PLoS ONE (Jan 2013)
Germline DNA copy number aberrations identified as potential prognostic factors for breast cancer recurrence.
Abstract
Breast cancer recurrence (BCR) is a common treatment outcome despite curative-intent primary treatment of non-metastatic breast cancer. Currently used prognostic and predictive factors utilize tumor-based markers, and are not optimal determinants of risk of BCR. Germline-based copy number aberrations (CNAs) have not been evaluated as determinants of predisposition to experience BCR. In this study, we accessed germline DNA from 369 female breast cancer subjects who received curative-intent primary treatment following diagnosis. Of these, 155 experienced BCR and 214 did not, after a median duration of follow up after breast cancer diagnosis of 6.35 years (range = 0.60-21.78) and 8.60 years (range = 3.08-13.57), respectively. Whole genome CNA genotyping was performed on the Affymetrix SNP array 6.0 platform. CNAs were identified using the SNP-Fast Adaptive States Segmentation Technique 2 algorithm implemented in Nexus Copy Number 6.0. Six samples were removed due to poor quality scores, leaving 363 samples for further analysis.
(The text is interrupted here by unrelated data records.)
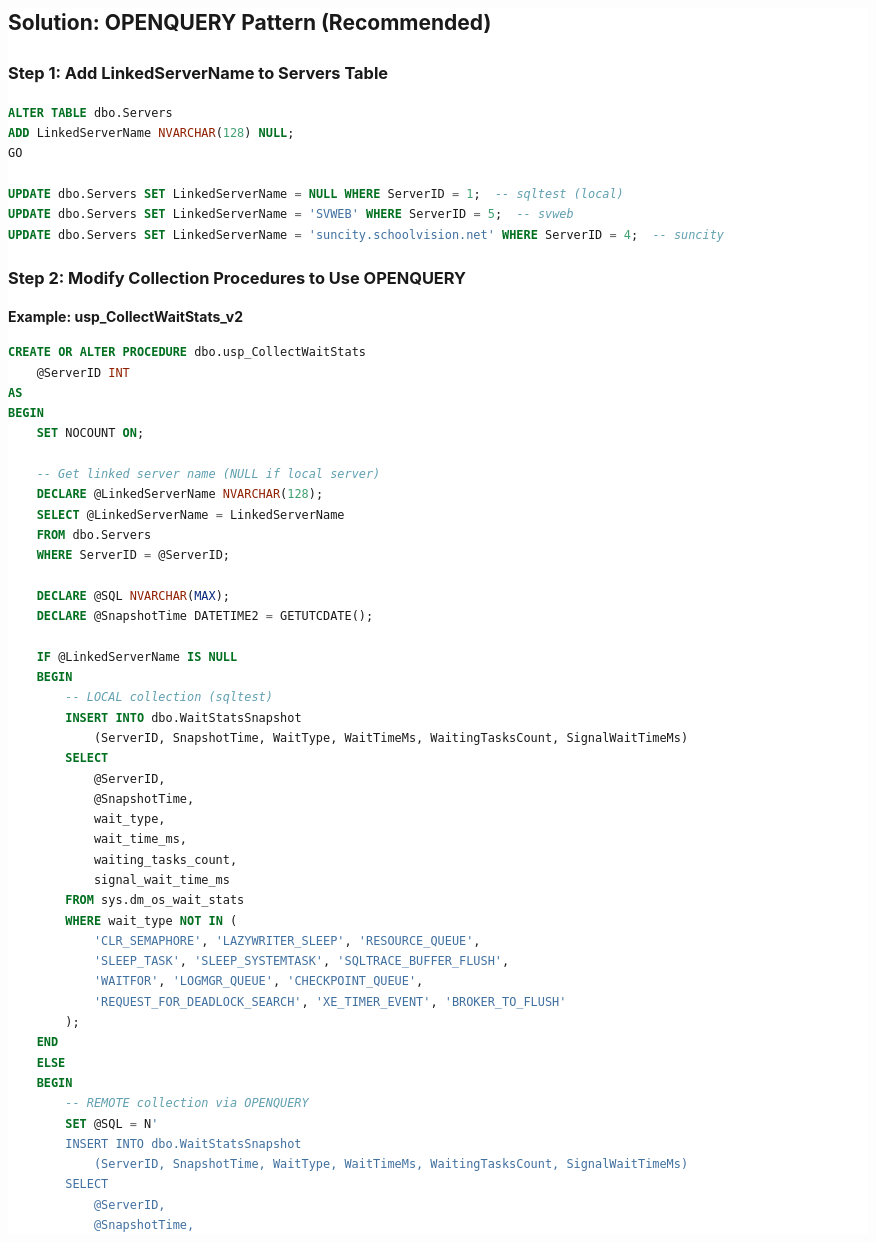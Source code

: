 ## Solution: OPENQUERY Pattern (Recommended)

### Step 1: Add LinkedServerName to Servers Table

```sql
ALTER TABLE dbo.Servers
ADD LinkedServerName NVARCHAR(128) NULL;
GO

UPDATE dbo.Servers SET LinkedServerName = NULL WHERE ServerID = 1;  -- sqltest (local)
UPDATE dbo.Servers SET LinkedServerName = 'SVWEB' WHERE ServerID = 5;  -- svweb
UPDATE dbo.Servers SET LinkedServerName = 'suncity.schoolvision.net' WHERE ServerID = 4;  -- suncity
```

### Step 2: Modify Collection Procedures to Use OPENQUERY

**Example: usp_CollectWaitStats_v2**

```sql
CREATE OR ALTER PROCEDURE dbo.usp_CollectWaitStats
    @ServerID INT
AS
BEGIN
    SET NOCOUNT ON;

    -- Get linked server name (NULL if local server)
    DECLARE @LinkedServerName NVARCHAR(128);
    SELECT @LinkedServerName = LinkedServerName
    FROM dbo.Servers
    WHERE ServerID = @ServerID;

    DECLARE @SQL NVARCHAR(MAX);
    DECLARE @SnapshotTime DATETIME2 = GETUTCDATE();

    IF @LinkedServerName IS NULL
    BEGIN
        -- LOCAL collection (sqltest)
        INSERT INTO dbo.WaitStatsSnapshot
            (ServerID, SnapshotTime, WaitType, WaitTimeMs, WaitingTasksCount, SignalWaitTimeMs)
        SELECT
            @ServerID,
            @SnapshotTime,
            wait_type,
            wait_time_ms,
            waiting_tasks_count,
            signal_wait_time_ms
        FROM sys.dm_os_wait_stats
        WHERE wait_type NOT IN (
            'CLR_SEMAPHORE', 'LAZYWRITER_SLEEP', 'RESOURCE_QUEUE',
            'SLEEP_TASK', 'SLEEP_SYSTEMTASK', 'SQLTRACE_BUFFER_FLUSH',
            'WAITFOR', 'LOGMGR_QUEUE', 'CHECKPOINT_QUEUE',
            'REQUEST_FOR_DEADLOCK_SEARCH', 'XE_TIMER_EVENT', 'BROKER_TO_FLUSH'
        );
    END
    ELSE
    BEGIN
        -- REMOTE collection via OPENQUERY
        SET @SQL = N'
        INSERT INTO dbo.WaitStatsSnapshot
            (ServerID, SnapshotTime, WaitType, WaitTimeMs, WaitingTasksCount, SignalWaitTimeMs)
        SELECT
            @ServerID,
            @SnapshotTime,
```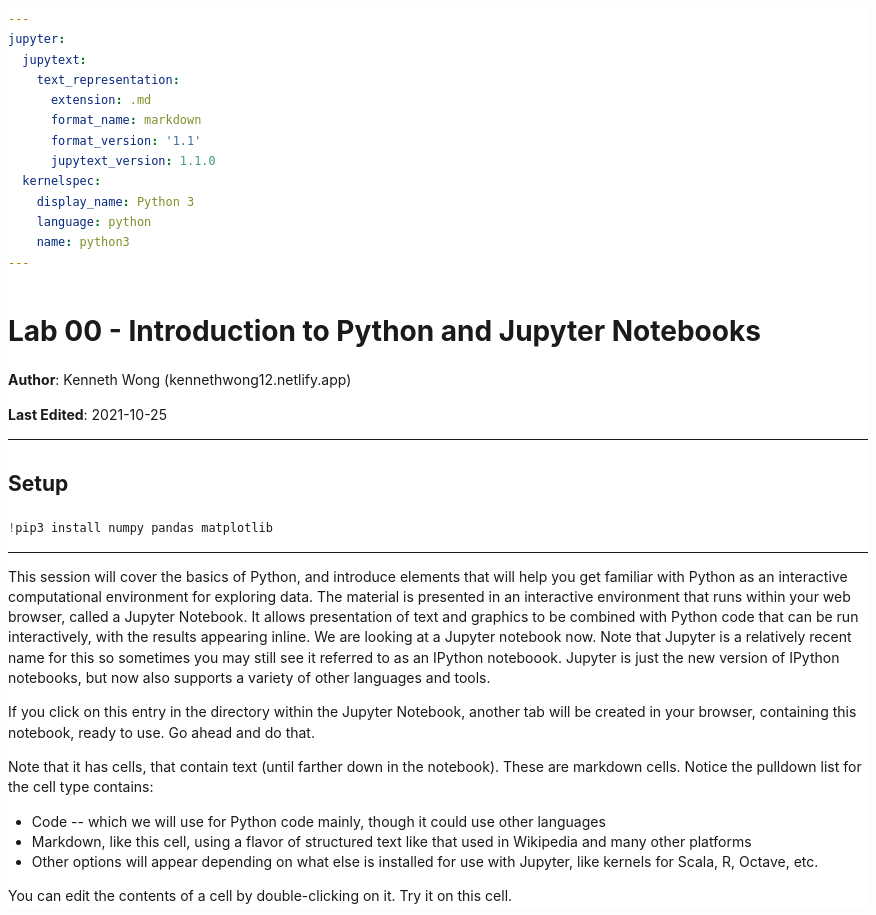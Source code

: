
 ```yaml
---
jupyter:
  jupytext:
    text_representation:
      extension: .md
      format_name: markdown
      format_version: '1.1'
      jupytext_version: 1.1.0
  kernelspec:
    display_name: Python 3
    language: python
    name: python3
---
```


# Lab 00 - Introduction to Python and Jupyter Notebooks

**Author**: Kenneth Wong (kennethwong12.netlify.app)

**Last Edited**: 2021-10-25

---

## Setup

```python
!pip3 install numpy pandas matplotlib
```

---

This session will cover the basics of Python, and introduce elements that will help you get familiar with Python as an interactive computational environment for exploring data. The material is presented in an interactive environment that runs within your web browser, called a Jupyter Notebook.  It allows presentation of text and graphics to be combined with Python code that can be run interactively, with the results appearing inline.  We are looking at a Jupyter notebook now.  Note that Jupyter is a relatively recent name for this so sometimes you may still see it referred to as an IPython noteboook.  Jupyter is just the new version of IPython notebooks, but now also supports a variety of other languages and tools.

If you click on this entry in the directory within the Jupyter Notebook, another tab will be created in your browser, containing this notebook, ready to use.  Go ahead and do that.

Note that it has cells, that contain text (until farther down in the notebook). These are markdown cells. Notice the pulldown list for the cell type contains:

- Code -- which we will use for Python code mainly, though it could use other languages
- Markdown, like this cell, using a flavor of structured text like that used in Wikipedia and many other platforms
- Other options will appear depending on what else is installed for use with Jupyter, like kernels for Scala, R, Octave, etc.

You can edit the contents of a cell by double-clicking on it.  Try it on this cell.
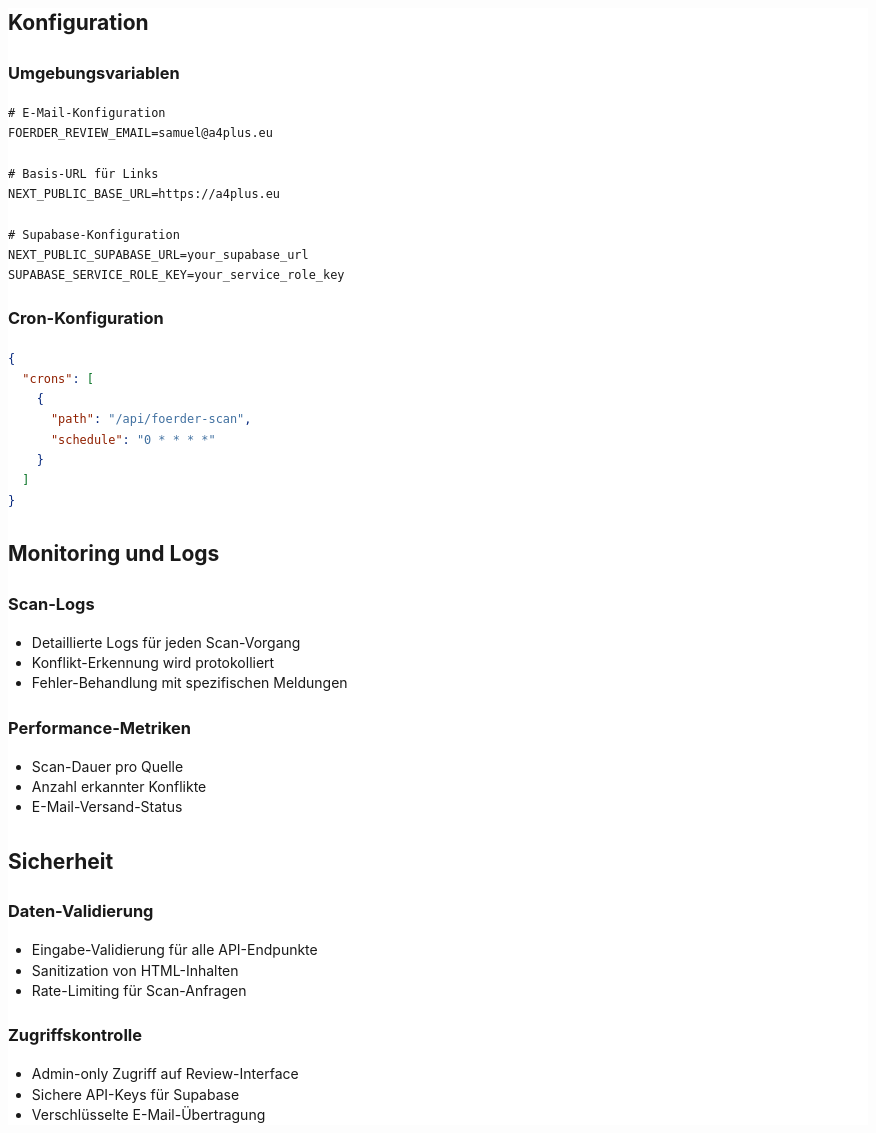 ## Konfiguration

### Umgebungsvariablen
```env
# E-Mail-Konfiguration
FOERDER_REVIEW_EMAIL=samuel@a4plus.eu

# Basis-URL für Links
NEXT_PUBLIC_BASE_URL=https://a4plus.eu

# Supabase-Konfiguration
NEXT_PUBLIC_SUPABASE_URL=your_supabase_url
SUPABASE_SERVICE_ROLE_KEY=your_service_role_key
```

### Cron-Konfiguration
```json
{
  "crons": [
    {
      "path": "/api/foerder-scan",
      "schedule": "0 * * * *"
    }
  ]
}
```

## Monitoring und Logs

### Scan-Logs
- Detaillierte Logs für jeden Scan-Vorgang
- Konflikt-Erkennung wird protokolliert
- Fehler-Behandlung mit spezifischen Meldungen

### Performance-Metriken
- Scan-Dauer pro Quelle
- Anzahl erkannter Konflikte
- E-Mail-Versand-Status

## Sicherheit

### Daten-Validierung
- Eingabe-Validierung für alle API-Endpunkte
- Sanitization von HTML-Inhalten
- Rate-Limiting für Scan-Anfragen

### Zugriffskontrolle
- Admin-only Zugriff auf Review-Interface
- Sichere API-Keys für Supabase
- Verschlüsselte E-Mail-Übertragung

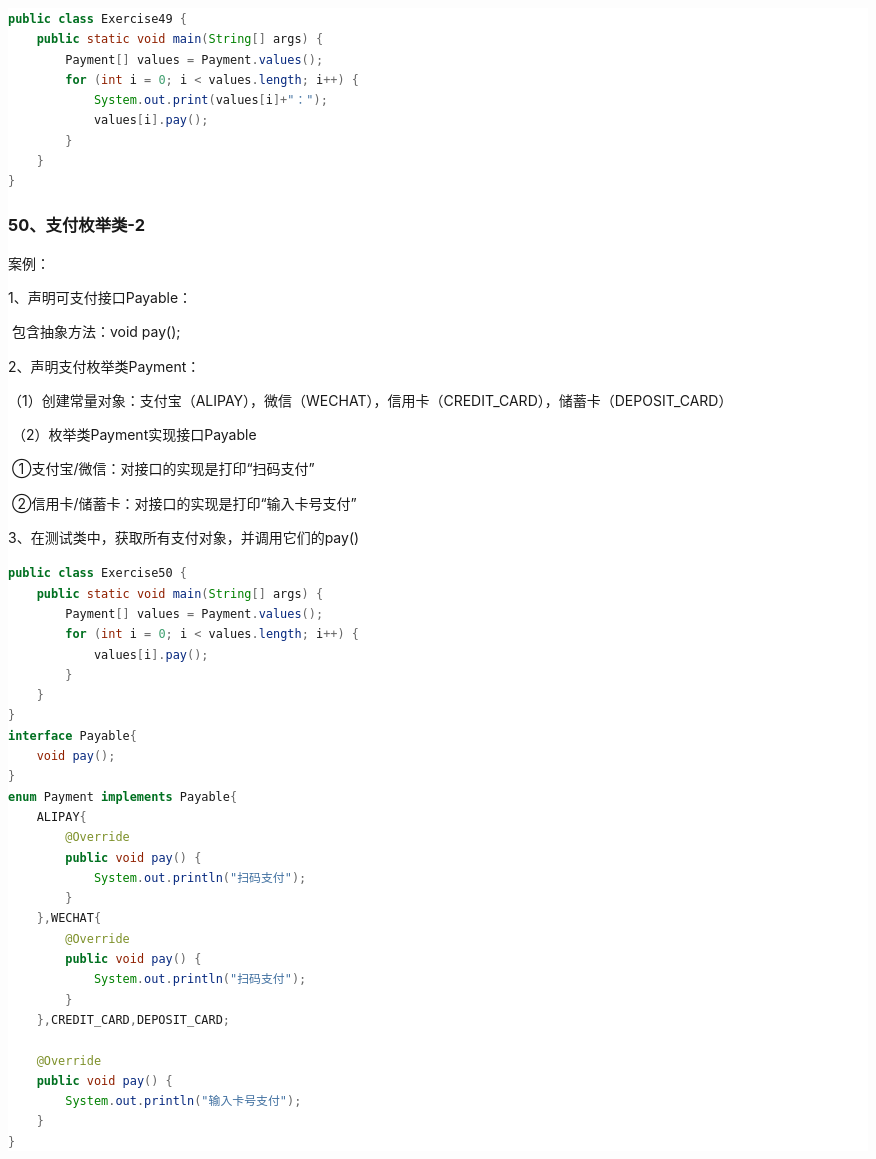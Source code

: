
 ```java
public class Exercise49 {
    public static void main(String[] args) {
        Payment[] values = Payment.values();
        for (int i = 0; i < values.length; i++) {
            System.out.print(values[i]+"：");
            values[i].pay();
        }
    }
}
```

### 50、支付枚举类-2

案例：

1、声明可支付接口Payable：

​		包含抽象方法：void pay();

2、声明支付枚举类Payment：

​	（1）创建常量对象：支付宝（ALIPAY），微信（WECHAT），信用卡（CREDIT_CARD），储蓄卡（DEPOSIT_CARD）

​	（2）枚举类Payment实现接口Payable

​	    ①支付宝/微信：对接口的实现是打印“扫码支付”

​	    ②信用卡/储蓄卡：对接口的实现是打印“输入卡号支付”

3、在测试类中，获取所有支付对象，并调用它们的pay()

```java
public class Exercise50 {
	public static void main(String[] args) {
		Payment[] values = Payment.values();
		for (int i = 0; i < values.length; i++) {
			values[i].pay();
		}
	}
}
interface Payable{
	void pay();
}
enum Payment implements Payable{
	ALIPAY{
		@Override
		public void pay() {
			System.out.println("扫码支付");
		}
	},WECHAT{
		@Override
		public void pay() {
			System.out.println("扫码支付");
		}
	},CREDIT_CARD,DEPOSIT_CARD;

	@Override
	public void pay() {
		System.out.println("输入卡号支付");
	}
}

```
We identified 18,561 CNAs with ≥1 kb as a predefined cut-off for observed aberrations. Univariate survival analyses (log-rank tests) identified seven CNAs (two copy number gains and five copy neutral-loss of heterozygosities, CN-LOHs) showing significant differences (P<2.01×10(-5)) in recurrence-free survival (RFS) probabilities with and without CNAs.We also observed three additional but distinct CN-LOHs showing significant differences in RFS probabilities (P<2.86×10(-5)) when analyses were restricted to stratified cases (luminal A, n = 208) only. After adjusting for tumor stage and grade in multivariate analyses (Cox proportional hazards models), all the CNAs remained strongly associated with the phenotype of BCR. Of these, we confirmed three CNAs at 17q11.2, 11q13.1 and 6q24.1 in representative samples using independent genotyping platforms. Our results suggest further investigations on the potential use of germline DNA variations as prognostic markers in cancer-associated phenotypes.